■ DATA PROVIDED ■
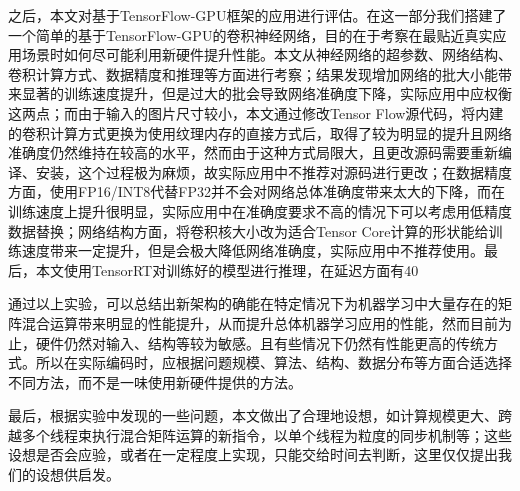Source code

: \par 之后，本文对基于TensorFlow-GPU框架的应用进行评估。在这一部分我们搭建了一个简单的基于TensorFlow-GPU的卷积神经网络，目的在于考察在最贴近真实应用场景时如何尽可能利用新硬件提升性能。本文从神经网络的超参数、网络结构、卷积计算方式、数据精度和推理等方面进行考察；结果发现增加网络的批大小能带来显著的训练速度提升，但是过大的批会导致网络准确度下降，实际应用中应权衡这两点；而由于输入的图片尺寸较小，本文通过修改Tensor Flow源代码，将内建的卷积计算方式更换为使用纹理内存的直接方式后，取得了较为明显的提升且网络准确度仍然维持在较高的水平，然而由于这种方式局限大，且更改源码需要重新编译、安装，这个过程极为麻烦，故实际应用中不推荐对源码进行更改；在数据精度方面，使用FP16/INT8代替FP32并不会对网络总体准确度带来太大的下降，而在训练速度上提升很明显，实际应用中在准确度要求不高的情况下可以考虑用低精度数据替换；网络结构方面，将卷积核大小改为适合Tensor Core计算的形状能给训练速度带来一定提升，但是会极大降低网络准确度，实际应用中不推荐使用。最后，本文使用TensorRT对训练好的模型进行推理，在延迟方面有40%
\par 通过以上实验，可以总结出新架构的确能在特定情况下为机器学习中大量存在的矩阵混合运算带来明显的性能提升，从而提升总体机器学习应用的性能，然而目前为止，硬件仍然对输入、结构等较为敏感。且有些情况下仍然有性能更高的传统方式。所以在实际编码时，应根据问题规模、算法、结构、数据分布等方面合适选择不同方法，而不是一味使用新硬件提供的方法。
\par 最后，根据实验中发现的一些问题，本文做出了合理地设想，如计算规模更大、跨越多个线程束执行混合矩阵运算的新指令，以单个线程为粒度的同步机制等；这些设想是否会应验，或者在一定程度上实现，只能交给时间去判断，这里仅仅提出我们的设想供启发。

---

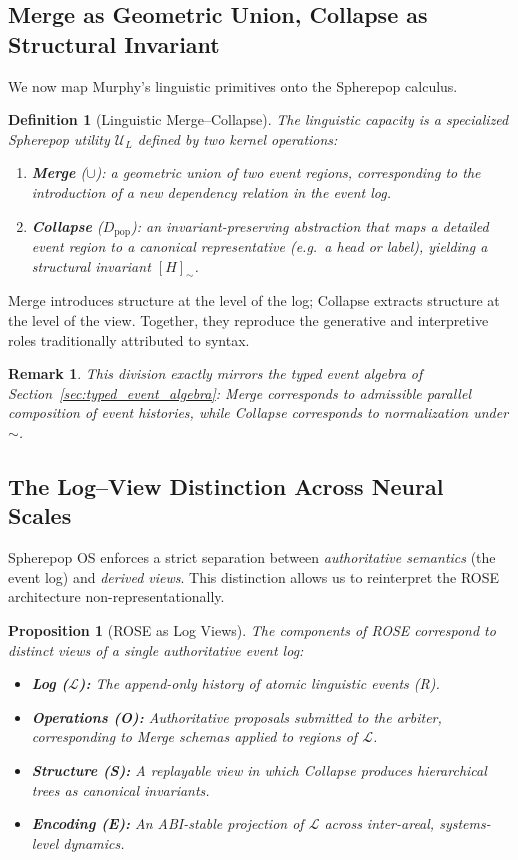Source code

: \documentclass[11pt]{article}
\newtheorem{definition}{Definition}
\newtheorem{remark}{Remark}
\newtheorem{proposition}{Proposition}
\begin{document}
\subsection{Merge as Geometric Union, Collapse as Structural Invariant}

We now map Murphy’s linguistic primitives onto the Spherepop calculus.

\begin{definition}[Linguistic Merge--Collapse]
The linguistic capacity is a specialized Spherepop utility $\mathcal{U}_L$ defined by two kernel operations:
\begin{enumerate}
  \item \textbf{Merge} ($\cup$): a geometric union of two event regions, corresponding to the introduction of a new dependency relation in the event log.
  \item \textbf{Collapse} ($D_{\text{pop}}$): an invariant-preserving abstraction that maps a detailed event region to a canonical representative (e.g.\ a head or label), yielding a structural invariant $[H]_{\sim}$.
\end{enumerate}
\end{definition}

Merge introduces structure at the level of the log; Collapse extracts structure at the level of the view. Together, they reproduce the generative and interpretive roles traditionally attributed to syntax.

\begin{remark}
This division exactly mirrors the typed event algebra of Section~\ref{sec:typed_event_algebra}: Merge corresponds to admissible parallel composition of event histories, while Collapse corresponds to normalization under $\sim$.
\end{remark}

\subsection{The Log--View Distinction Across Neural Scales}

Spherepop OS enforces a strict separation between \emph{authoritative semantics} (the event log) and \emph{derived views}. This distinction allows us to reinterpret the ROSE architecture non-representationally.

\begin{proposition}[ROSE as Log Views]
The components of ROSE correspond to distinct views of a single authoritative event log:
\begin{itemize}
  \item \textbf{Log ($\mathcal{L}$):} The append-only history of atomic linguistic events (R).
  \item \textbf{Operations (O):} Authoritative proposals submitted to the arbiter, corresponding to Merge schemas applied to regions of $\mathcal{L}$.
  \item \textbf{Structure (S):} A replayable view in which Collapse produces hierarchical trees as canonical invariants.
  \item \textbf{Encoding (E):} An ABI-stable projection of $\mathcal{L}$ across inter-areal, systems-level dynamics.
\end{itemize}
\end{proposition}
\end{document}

...

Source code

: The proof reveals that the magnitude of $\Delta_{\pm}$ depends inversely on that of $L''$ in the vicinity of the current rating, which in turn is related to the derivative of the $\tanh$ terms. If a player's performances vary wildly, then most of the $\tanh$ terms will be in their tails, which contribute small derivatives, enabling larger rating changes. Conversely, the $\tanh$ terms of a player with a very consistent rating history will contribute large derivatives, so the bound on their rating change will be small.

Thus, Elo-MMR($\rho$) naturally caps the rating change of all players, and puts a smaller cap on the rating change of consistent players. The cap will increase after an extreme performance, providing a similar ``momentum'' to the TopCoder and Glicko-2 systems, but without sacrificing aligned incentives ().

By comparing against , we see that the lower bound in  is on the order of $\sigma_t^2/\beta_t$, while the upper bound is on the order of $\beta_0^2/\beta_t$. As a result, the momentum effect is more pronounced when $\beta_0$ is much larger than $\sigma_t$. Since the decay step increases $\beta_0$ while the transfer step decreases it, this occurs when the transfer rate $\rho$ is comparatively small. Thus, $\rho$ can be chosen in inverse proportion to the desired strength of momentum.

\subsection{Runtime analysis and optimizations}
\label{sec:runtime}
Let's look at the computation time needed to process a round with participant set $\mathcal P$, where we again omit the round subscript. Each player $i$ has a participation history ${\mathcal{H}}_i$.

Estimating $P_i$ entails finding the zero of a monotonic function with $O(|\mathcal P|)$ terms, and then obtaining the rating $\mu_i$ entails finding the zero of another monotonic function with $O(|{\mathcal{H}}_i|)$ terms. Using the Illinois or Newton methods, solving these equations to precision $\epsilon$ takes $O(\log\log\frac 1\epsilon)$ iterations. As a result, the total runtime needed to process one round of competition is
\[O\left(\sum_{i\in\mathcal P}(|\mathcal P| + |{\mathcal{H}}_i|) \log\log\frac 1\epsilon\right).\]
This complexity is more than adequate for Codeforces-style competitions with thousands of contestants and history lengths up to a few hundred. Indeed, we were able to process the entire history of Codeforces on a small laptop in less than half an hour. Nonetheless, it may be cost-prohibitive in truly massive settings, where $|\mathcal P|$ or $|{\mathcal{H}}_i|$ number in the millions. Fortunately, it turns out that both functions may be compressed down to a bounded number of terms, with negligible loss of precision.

■ ACTION ITEM ■
Scan the material above for the string "corresponding" and return the lines that hold it.

■ RESPONSE AREA ■
  \item \textbf{Merge} ($\cup$): a geometric union of two event regions, corresponding to the introduction of a new dependency relation in the event log.
  \item \textbf{Operations (O):} Authoritative proposals submitted to the arbiter, corresponding to Merge schemas applied to regions of $\mathcal{L}$.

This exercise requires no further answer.